*** Source material ***

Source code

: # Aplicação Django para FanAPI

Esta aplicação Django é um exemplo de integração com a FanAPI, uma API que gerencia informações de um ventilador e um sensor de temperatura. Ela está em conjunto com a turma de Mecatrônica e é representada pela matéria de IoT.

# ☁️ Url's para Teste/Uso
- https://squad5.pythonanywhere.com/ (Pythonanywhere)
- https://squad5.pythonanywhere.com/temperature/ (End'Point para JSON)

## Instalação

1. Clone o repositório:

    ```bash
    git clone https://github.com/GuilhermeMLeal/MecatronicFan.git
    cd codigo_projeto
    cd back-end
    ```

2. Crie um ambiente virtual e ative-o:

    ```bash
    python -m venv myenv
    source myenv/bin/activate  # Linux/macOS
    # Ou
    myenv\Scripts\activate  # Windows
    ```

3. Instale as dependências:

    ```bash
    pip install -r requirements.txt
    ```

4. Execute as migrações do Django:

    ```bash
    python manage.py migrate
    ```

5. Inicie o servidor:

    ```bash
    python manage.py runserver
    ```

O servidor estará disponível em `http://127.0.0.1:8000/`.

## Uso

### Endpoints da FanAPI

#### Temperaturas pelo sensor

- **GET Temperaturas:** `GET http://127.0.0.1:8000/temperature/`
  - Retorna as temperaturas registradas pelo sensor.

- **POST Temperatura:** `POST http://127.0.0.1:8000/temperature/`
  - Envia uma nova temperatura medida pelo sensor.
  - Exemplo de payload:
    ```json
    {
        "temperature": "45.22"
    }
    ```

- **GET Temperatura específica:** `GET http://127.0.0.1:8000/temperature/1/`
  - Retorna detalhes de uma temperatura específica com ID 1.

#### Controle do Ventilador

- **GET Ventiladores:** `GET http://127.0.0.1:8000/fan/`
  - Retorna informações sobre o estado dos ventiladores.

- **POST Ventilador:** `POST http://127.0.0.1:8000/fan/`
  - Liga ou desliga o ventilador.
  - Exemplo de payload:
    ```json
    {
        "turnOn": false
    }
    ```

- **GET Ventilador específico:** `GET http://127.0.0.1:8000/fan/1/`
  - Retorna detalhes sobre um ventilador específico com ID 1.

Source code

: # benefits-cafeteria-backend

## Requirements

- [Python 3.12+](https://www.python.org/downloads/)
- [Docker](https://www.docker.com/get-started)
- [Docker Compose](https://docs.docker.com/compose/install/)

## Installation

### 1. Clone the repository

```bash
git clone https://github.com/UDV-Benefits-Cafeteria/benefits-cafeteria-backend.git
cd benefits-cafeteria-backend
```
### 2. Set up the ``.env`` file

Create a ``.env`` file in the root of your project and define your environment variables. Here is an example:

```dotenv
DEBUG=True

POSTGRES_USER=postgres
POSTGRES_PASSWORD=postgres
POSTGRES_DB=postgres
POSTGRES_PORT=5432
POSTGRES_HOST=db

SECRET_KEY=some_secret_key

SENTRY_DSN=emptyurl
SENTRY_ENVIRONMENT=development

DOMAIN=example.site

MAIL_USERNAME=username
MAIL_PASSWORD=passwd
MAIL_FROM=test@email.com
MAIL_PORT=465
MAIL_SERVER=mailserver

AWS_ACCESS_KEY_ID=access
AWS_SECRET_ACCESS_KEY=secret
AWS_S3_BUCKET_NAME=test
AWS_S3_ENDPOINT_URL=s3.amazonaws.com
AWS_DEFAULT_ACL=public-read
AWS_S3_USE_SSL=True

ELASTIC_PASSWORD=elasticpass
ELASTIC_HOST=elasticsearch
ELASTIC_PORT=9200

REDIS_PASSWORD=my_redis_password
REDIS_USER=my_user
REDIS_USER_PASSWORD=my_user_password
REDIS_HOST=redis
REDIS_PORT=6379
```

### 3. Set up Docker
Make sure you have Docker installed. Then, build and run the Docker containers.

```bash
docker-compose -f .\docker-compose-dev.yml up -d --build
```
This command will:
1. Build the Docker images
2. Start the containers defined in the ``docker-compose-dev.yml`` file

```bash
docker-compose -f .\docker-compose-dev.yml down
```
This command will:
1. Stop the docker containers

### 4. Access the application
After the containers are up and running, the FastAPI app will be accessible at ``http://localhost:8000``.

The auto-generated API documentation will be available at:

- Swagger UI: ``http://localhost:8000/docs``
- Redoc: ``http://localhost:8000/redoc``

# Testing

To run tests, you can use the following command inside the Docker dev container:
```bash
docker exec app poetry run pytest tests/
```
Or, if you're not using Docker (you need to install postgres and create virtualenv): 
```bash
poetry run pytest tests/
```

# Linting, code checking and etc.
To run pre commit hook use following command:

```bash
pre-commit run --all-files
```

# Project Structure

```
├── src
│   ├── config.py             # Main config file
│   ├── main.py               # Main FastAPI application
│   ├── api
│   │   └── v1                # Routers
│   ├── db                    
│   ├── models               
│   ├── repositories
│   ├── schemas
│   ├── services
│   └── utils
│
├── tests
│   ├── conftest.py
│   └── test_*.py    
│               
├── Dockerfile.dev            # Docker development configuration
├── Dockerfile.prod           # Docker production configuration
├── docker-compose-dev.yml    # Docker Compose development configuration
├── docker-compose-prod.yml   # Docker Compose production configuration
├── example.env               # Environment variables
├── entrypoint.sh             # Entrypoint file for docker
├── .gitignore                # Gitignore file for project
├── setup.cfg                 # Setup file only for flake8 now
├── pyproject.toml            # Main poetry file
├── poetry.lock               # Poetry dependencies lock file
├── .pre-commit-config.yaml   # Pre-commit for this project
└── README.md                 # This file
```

***

▶ **About this exercise**
Locate the word "sobre" in the entries, and copy every line where it is found.

▶ **Task solution**
  - Retorna informações sobre o estado dos ventiladores.
  - Retorna detalhes sobre um ventilador específico com ID 1.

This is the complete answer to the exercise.